Can i use 533 DDR2 and 800 DDR2 Together? i have 2 -533 DDR2 ram in my mobo now.. and i have 2 more slots available. I'm planning to buy  1 GB more. but my vendor says that 533 speed ones are not available anymore.
So i'm going to buy 1GB DDR2 Ram 800 from him(make-transcend).
Will any problem pop up or smthin? Coz i heard that The higher speed one will lower its speed to the lower-speed DIMM,so. will it be ok?  
My Specs Are:
C2D 6000Series 1.8Ghz,
intel P965LT Mobo
2x512 Mb DDR2 Ram (533),
Asus GeForce 6200TC 256Mb
2x250Gb Samsung Hdd
DVD Writer.


----------



## VarDOS (Jul 5, 2009)

nothing will happen, it will work f9, but if u put a 533MHz and a 800MHz sticks together the 800MHz stick will downflop to 533MHz and both will run @ 533MHz cuz the 533MHz stick will not overclock itself to 800mhz


----------



## pimpom (Jul 5, 2009)

It will work most of the time with the faster RAM running at the speed os the slower stick. But there are some cases where widely different types do not work well together.
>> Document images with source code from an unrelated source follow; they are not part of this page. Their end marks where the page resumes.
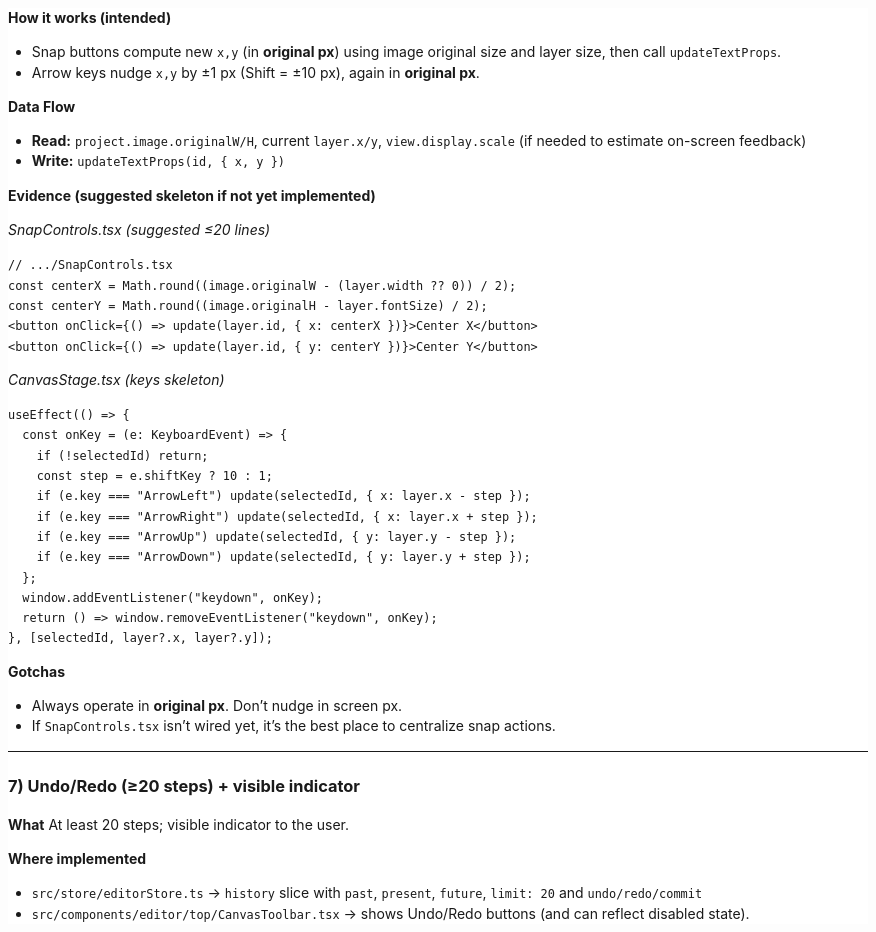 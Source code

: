 **How it works (intended)**

- Snap buttons compute new `x,y` (in **original px**) using image original size and layer size, then call `updateTextProps`.
- Arrow keys nudge `x,y` by ±1 px (Shift = ±10 px), again in **original px**.

**Data Flow**

- **Read:** `project.image.originalW/H`, current `layer.x/y`, `view.display.scale` (if needed to estimate on-screen feedback)
- **Write:** `updateTextProps(id, { x, y })`

**Evidence (suggested skeleton if not yet implemented)**

_SnapControls.tsx (suggested ≤20 lines)_

```tsx
// .../SnapControls.tsx
const centerX = Math.round((image.originalW - (layer.width ?? 0)) / 2);
const centerY = Math.round((image.originalH - layer.fontSize) / 2);
<button onClick={() => update(layer.id, { x: centerX })}>Center X</button>
<button onClick={() => update(layer.id, { y: centerY })}>Center Y</button>
```

_CanvasStage.tsx (keys skeleton)_

```tsx
useEffect(() => {
  const onKey = (e: KeyboardEvent) => {
    if (!selectedId) return;
    const step = e.shiftKey ? 10 : 1;
    if (e.key === "ArrowLeft") update(selectedId, { x: layer.x - step });
    if (e.key === "ArrowRight") update(selectedId, { x: layer.x + step });
    if (e.key === "ArrowUp") update(selectedId, { y: layer.y - step });
    if (e.key === "ArrowDown") update(selectedId, { y: layer.y + step });
  };
  window.addEventListener("keydown", onKey);
  return () => window.removeEventListener("keydown", onKey);
}, [selectedId, layer?.x, layer?.y]);
```

**Gotchas**

- Always operate in **original px**. Don’t nudge in screen px.
- If `SnapControls.tsx` isn’t wired yet, it’s the best place to centralize snap actions.

---

### 7) **Undo/Redo (≥20 steps) + visible indicator**

**What**
At least 20 steps; visible indicator to the user.

**Where implemented**

- `src/store/editorStore.ts` → `history` slice with `past`, `present`, `future`, `limit: 20` and `undo/redo/commit`
- `src/components/editor/top/CanvasToolbar.tsx` → shows Undo/Redo buttons (and can reflect disabled state).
The only way to find out is to try.


----------



## thetechfreak (Jul 8, 2009)

according to me nothing should happen...


----------



## Techn0crat (Jul 9, 2009)

Varad Dilip Choudhari is right.
but DDR2 RAM prices are very low,you can buy 2GB 800 MHz RAM and remove slower 533 MHz one.
You can check Indian market prices here:
*theitwares.com/ram/ram.htm


----------



## NaufalSalam2004 (Jul 28, 2009)

thanks guys... u wer an awesome helpful lot... thing is i recently upgraded, and i somehow 4got abt the ram part... i want 800MHz.. so i'm giving the older ones off..
Thanks for the help...


----------